A month ago, Defense Sec. Pete Hegseth addressed nearly 800 generals and admirals assembled from around the world in Quantico, Va. for the occasion. He declared an end to “woke garbage” in the military.
Afterward, some military officials warned “of Trump and Hegseth sycophants replacing outgoing military members who disagree with the so-called warrior ethos mentality,” reported Nick Mordowanec on military.com.
“Hegseth essentially said, ‘I want you all to be killers,’ ” Col. Larry Wilkerson, former chief of staff for Colin Powell, told the reporter. “ ‘I want you to be killers under all circumstances where I give you orders to go to war or to do something that I’ve given you an executive order for. I want you to be that kind of person.’ ”
I was never a soldier. A student deferment and then a high number in the 1969 draft lottery spared me from facing participation in a war I opposed. I did, however, become close to one general: John Holloway Cushman, who graduated from West Point on D-Day in 1944 and went on to serve three tours in Vietnam and command the 101st Airborne Division. He was my first father-in-law.

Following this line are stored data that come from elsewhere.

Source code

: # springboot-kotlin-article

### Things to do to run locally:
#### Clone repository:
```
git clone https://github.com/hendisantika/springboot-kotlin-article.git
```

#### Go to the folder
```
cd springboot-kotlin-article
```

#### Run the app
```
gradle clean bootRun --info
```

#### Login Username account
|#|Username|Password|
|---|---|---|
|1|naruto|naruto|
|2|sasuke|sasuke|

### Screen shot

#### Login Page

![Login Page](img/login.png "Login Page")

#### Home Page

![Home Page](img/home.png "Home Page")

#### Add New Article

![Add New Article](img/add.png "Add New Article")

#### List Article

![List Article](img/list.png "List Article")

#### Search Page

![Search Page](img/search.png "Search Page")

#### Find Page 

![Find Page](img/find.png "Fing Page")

I wonder what he would have made of Hegseth’s gathering.
Gen. Jack Cushman was a tough customer. He was in some of the fiercest fighting in Vietnam, helping to oversee the defense of Hue during the 1968 Tet offensive. His courage under fire won him an Air Medal, a Bronze Star, a Distinguished Flying Cross, and two Silver Stars for saving scores of his soldiers’ lives with his brilliance and daring, according to the Washington Post.
He was the commander of Fort Devens when I first appeared at his door with his daughter Kathleen. My initial encounters with him did not go well. My politics were suspect, and my hair was too long. But he welcomed me to his home and questioned me with sharp curiosity.
Kathleen and I were young and full of plans. I went to Gen. Jack one day and asked him to bless our wish to marry. I was 20; Kathleen was 19. “Absolutely not,” he said. “I am appalled.” We did it anyway. The general did not hold that against us.
Jack Cushman was famous for his intelligence and strategic thinking and for sometimes clashing with superiors. At the Command General Staff College, he fought with the commander, Gen. William DePuy. “The fundamental difference between the two men,” wrote military historian Thomas Ricks, “was that DePuy was teaching the Army how to fight while Cushman … was teaching Army officers how to think about fighting.” Cushman told Ricks that DePuy’s methods would create “a generation of idiots who all know how to clean a rifle but who don’t know why we have an Army.”
Gen. Jack Cushman, a heroic and profoundly decent American, died on Nov. 8, 2017 at 96. His voice and presence returned to me when I read Col. Wilkerson’s words about Hegseth’s speech: it was the “most bizarre thing I’ve seen in my time on Earth.”